March 28, 2012 Vol. 5, Issue 3
Information overload isn’t what it used to be, according to David Weinberg, author of Too Big to Know.
There is nothing new about the idea that we are deluged in both information and knowledge. For centuries, people have had to find ways to deal this problem, and in the past, a single strategy sufficed. “Knowledge has been about reducing what we need to know,” writes Weinberg, a senior researcher at Harvard University’s Berkman Center for the Internet & Society. Editors and other gatekeepers have performed the valuable function of telling us what matters and what we can safely ignore. Encyclopedias catalogued summaries of the world’s knowledge from A to Z. Publishers of books and scholarly journals approved a small subset of manuscripts and rejected the rest.
Then the Internet came along.

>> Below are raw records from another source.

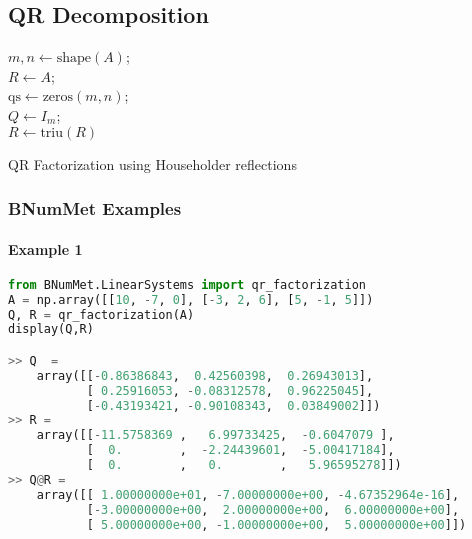 \subsection{QR Decomposition}
\begin{algorithm}[H]{
\SetAlgoLined
{}
$m, n \gets \text{shape}(A)$;\\
$R \gets A$;\\
$\text{qs} \gets \text{zeros}(m, n)$;\\
\For{$k \in [0, n)$}{
    $x \gets R_{k:, k}$;\\
    $q_k \gets \text{sign}(x_0) \times \text{norm}(x) \times I_{x, 1} + x$;\\
    $q_k \gets q_k / \text{norm}(q_k)$; \\
    $R_{k:, k:} \gets R_{k:, k:} - 2q_k(q_k^TR_{k:, k:})$ ;\\
}
$ Q \gets I_m $;\\
$R \gets \text{triu}(R)$\;
\;
}
\caption{QR Factorization using Householder reflections}
\end{algorithm}
\subsubsection{BNumMet Examples}
\paragraph{Example 1}{
\begin{lstlisting}[language=Python]
from BNumMet.LinearSystems import qr_factorization
A = np.array([[10, -7, 0], [-3, 2, 6], [5, -1, 5]])
Q, R = qr_factorization(A)
display(Q,R)

>> Q  = 
    array([[-0.86386843,  0.42560398,  0.26943013],
           [ 0.25916053, -0.08312578,  0.96225045],
           [-0.43193421, -0.90108343,  0.03849002]])
>> R = 
    array([[-11.5758369 ,   6.99733425,  -0.6047079 ],
           [  0.        ,  -2.24439601,  -5.00417184],
           [  0.        ,   0.        ,   5.96595278]])
>> Q@R = 
    array([[ 1.00000000e+01, -7.00000000e+00, -4.67352964e-16],
           [-3.00000000e+00,  2.00000000e+00,  6.00000000e+00],
           [ 5.00000000e+00, -1.00000000e+00,  5.00000000e+00]])
\end{lstlisting}
}

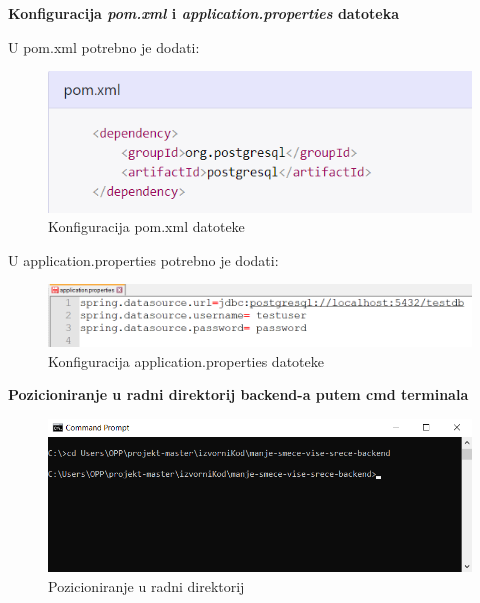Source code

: \begin{packed_enum}
		            \item \textbf{Konfiguracija \textit{pom.xml} i \textit{application.properties} datoteka}
		                \begin{packed_item}
                			\item {U pom.xml potrebno je dodati:} 
                			    \begin{figure}[H]
            					\includegraphics[scale=0.7]{slike/backend/pompostgres.png}
            					\centering
            					\caption{Konfiguracija pom.xml datoteke}
            					\label{fig:pom.xml-setup}
            		            \end{figure}
                			\item {U application.properties potrebno je dodati:}
                			    \begin{figure}[H]
            					\includegraphics[scale=0.8]{slike/backend/propertiesdb.png}
            					\centering
            					\caption{Konfiguracija application.properties datoteke}
            					\label{fig:app.prop-setup}
            		            \end{figure}
    		            \end{packed_item}
    		            
    		      \item \textbf{Pozicioniranje u radni direktorij backend-a putem cmd terminala}
    		            \begin{figure}[H]
    					\includegraphics[scale=1]{slike/backend/backendposition.png}
    					\centering
    					\caption{Pozicioniranje u radni direktorij}
    					\label{fig:pozicioniranje}
    		            \end{figure}
    		        

\end{packed_enum}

Suddenly everyone with a connection had a means of sharing knowledge and ideas with billions of people instantaneously. To Weinberg, the change from static, paper-based knowledge to electronic formats represents a fundamental shift in knowledge itself. The old strategy of counting on gatekeepers to manage knowledge for the rest of us no longer suffices. “Rather than knowing-by-reducing to what fits in a library or scientific journal, we are now knowing-by-including every draft of every idea in vast, loosely connected webs. And that means knowledge is not the same as it was.”
The difference, Weinberg asserts, is the intelligence enabled by networks. “The smartest person in the room is the room itself: the network that joins the people and ideas in the room, and connects those outside it,” he writes. “Our task is to learn how to build smart rooms–that is, how to build networks that make us smarter, especially since, when done badly, networks can make us distressingly stupider.”